### ACTIVITY
Read the entries below and pull out each line with the string "Eins".

### EXTRACTED DATA
--- --- ---
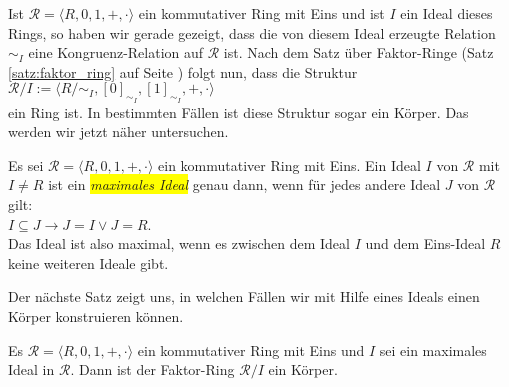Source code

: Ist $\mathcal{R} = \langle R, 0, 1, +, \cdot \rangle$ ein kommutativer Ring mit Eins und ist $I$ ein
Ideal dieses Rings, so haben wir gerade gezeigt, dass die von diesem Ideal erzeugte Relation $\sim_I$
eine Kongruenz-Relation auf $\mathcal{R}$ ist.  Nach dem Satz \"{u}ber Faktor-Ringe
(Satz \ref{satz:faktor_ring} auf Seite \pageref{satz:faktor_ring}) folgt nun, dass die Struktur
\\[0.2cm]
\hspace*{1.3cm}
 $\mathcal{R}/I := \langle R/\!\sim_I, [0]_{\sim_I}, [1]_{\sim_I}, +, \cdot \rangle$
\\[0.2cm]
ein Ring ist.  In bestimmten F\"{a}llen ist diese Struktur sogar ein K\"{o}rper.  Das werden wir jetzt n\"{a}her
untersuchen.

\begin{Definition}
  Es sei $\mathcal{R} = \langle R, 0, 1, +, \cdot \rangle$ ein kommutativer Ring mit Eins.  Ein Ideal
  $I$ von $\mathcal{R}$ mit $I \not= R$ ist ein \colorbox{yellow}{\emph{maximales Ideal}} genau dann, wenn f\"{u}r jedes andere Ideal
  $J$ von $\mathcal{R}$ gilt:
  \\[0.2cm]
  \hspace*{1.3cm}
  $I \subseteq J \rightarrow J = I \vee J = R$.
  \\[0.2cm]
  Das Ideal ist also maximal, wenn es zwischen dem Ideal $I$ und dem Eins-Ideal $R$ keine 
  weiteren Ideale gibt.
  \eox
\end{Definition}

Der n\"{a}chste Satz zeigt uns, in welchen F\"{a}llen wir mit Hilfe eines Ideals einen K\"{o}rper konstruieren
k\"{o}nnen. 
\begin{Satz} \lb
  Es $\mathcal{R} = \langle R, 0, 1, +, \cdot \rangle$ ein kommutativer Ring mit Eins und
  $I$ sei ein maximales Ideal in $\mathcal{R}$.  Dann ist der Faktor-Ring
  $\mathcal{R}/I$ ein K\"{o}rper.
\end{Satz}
--- --- ---
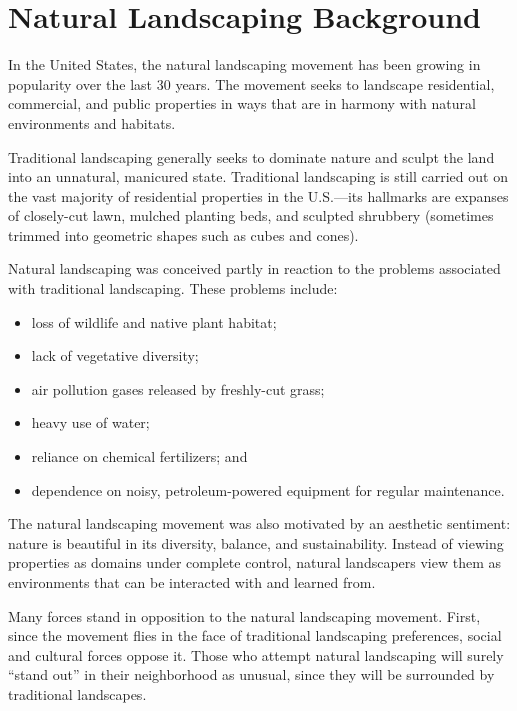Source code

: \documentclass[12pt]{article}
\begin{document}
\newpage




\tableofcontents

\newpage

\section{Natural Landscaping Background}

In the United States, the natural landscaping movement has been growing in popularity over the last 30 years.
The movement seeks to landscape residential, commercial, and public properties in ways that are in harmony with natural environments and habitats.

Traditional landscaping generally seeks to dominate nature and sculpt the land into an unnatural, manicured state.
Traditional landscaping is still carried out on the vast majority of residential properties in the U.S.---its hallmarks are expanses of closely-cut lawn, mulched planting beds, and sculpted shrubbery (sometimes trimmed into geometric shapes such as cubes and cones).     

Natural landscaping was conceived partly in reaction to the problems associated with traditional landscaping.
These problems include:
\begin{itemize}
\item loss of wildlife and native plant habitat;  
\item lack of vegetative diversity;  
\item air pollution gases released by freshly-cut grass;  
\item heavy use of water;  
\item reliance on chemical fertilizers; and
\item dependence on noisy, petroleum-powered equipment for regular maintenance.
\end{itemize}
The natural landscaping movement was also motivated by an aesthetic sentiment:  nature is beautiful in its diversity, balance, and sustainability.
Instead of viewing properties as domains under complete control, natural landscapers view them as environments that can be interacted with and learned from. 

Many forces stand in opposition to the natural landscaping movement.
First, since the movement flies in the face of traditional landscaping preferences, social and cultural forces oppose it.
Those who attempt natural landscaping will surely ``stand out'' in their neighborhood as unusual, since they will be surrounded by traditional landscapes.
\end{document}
--- --- ---
### ANSWER BOX
: Ist $\mathcal{R} = \langle R, 0, 1, +, \cdot \rangle$ ein kommutativer Ring mit Eins und ist $I$ ein
  Es sei $\mathcal{R} = \langle R, 0, 1, +, \cdot \rangle$ ein kommutativer Ring mit Eins.  Ein Ideal
  Das Ideal ist also maximal, wenn es zwischen dem Ideal $I$ und dem Eins-Ideal $R$ keine 
  Es $\mathcal{R} = \langle R, 0, 1, +, \cdot \rangle$ ein kommutativer Ring mit Eins und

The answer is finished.